▶ Assignment
Starting at the line that contains "For technical support" in the listing below, write out every line word for word until you have written the line that contains "- PhD student at Concordia University.".

▶ Dataset content
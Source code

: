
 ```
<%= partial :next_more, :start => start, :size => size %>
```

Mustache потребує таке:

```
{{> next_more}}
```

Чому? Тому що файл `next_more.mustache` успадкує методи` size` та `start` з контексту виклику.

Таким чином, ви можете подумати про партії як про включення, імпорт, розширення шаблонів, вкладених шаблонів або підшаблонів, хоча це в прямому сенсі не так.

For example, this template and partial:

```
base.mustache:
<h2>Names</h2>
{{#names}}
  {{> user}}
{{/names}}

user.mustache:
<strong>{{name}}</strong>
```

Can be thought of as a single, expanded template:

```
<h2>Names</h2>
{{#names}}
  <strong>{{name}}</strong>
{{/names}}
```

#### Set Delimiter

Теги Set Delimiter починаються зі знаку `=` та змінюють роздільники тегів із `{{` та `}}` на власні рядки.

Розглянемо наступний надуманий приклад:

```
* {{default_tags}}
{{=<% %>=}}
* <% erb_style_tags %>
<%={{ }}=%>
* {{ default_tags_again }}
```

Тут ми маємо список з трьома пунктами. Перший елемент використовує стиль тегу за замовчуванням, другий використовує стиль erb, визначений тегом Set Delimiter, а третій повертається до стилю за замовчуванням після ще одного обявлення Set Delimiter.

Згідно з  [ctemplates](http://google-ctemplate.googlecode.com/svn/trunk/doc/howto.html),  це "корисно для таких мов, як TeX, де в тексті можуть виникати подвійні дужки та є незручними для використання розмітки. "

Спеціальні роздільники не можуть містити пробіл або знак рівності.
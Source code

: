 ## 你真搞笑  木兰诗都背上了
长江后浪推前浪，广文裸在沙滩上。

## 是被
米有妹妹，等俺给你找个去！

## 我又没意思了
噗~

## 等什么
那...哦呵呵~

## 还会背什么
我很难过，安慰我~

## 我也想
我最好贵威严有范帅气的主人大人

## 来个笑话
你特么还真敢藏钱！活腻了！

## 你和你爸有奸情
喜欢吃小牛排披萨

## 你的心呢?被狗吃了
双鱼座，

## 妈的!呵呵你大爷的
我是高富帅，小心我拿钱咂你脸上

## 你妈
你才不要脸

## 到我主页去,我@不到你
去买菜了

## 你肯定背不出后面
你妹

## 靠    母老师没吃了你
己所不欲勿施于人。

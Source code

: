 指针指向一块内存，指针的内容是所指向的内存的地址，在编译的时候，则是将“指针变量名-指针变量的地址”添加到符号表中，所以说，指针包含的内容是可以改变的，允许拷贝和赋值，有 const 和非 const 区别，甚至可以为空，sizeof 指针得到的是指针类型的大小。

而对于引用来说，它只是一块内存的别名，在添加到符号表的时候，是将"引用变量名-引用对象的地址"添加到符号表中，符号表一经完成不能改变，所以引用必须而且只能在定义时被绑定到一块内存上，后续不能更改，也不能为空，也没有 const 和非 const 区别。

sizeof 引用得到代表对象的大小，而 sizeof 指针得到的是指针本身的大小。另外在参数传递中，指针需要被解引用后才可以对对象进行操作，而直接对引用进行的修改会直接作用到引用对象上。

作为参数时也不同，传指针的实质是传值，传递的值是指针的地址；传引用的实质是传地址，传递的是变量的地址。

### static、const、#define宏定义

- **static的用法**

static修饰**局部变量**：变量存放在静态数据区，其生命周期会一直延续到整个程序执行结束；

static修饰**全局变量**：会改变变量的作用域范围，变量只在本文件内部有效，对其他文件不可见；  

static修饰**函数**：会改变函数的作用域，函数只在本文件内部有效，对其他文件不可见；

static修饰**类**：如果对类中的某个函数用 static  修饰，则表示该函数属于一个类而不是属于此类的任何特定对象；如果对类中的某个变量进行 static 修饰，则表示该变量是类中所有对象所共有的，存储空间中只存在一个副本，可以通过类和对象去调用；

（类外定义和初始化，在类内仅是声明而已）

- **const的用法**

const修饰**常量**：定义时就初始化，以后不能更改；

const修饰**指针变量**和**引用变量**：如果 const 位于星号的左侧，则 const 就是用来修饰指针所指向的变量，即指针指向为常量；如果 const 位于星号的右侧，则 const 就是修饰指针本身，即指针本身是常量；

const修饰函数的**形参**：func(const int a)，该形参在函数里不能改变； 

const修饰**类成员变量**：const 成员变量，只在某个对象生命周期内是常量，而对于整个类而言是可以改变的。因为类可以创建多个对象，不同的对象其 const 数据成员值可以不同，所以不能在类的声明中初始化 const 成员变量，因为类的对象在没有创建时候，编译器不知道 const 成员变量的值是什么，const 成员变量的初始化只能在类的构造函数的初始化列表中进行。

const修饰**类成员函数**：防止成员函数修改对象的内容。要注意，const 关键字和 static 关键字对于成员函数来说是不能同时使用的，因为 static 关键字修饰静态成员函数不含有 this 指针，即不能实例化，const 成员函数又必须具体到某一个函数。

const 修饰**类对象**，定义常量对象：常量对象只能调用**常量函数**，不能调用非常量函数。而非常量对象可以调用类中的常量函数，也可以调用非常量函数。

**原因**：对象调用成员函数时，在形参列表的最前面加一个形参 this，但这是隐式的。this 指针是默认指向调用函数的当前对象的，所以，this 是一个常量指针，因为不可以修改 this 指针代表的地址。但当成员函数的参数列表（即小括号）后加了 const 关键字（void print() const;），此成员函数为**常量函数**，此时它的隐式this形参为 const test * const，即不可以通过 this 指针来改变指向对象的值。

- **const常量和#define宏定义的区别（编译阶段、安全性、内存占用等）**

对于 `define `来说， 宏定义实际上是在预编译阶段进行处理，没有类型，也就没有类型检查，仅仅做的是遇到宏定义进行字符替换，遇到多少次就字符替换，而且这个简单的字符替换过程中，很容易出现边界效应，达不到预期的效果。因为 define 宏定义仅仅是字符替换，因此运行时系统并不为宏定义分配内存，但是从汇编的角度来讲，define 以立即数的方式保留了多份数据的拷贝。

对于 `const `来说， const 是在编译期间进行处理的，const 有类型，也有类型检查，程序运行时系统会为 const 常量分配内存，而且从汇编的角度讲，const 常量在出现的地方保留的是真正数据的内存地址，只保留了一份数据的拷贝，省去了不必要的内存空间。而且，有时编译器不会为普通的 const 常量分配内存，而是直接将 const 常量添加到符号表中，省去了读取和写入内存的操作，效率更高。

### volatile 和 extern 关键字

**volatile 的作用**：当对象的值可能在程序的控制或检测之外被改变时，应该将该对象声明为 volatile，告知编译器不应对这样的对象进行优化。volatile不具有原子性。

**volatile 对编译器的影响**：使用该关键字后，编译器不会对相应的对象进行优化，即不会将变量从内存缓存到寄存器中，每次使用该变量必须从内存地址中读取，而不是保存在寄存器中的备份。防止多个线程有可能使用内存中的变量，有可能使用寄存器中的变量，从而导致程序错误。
--
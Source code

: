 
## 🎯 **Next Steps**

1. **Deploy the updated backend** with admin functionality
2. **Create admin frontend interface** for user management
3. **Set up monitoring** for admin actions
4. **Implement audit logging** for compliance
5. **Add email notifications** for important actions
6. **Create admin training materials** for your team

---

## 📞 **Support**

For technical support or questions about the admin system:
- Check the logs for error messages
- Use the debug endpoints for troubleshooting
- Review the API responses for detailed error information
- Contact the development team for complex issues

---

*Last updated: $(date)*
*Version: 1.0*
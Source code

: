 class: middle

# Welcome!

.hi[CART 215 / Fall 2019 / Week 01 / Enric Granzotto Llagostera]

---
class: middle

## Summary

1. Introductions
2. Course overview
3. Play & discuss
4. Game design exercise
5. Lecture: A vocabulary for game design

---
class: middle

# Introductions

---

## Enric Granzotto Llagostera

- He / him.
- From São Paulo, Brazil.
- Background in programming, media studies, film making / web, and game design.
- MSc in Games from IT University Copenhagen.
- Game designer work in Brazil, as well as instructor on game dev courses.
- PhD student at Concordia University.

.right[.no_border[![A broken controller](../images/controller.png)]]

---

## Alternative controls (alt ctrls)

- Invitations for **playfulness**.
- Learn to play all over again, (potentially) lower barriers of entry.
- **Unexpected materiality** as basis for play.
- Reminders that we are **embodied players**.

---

▶ Answer area
For technical support or questions about the admin system:
- Check the logs for error messages
- Use the debug endpoints for troubleshooting
- Review the API responses for detailed error information
- Contact the development team for complex issues

---

*Last updated: $(date)*
*Version: 1.0*
Source code

: class: middle

# Welcome!

.hi[CART 215 / Fall 2019 / Week 01 / Enric Granzotto Llagostera]

---
class: middle

## Summary

1. Introductions
2. Course overview
3. Play & discuss
4. Game design exercise
5. Lecture: A vocabulary for game design

---
class: middle

# Introductions

---

## Enric Granzotto Llagostera

- He / him.
- From São Paulo, Brazil.
- Background in programming, media studies, film making / web, and game design.
- MSc in Games from IT University Copenhagen.
- Game designer work in Brazil, as well as instructor on game dev courses.
- PhD student at Concordia University.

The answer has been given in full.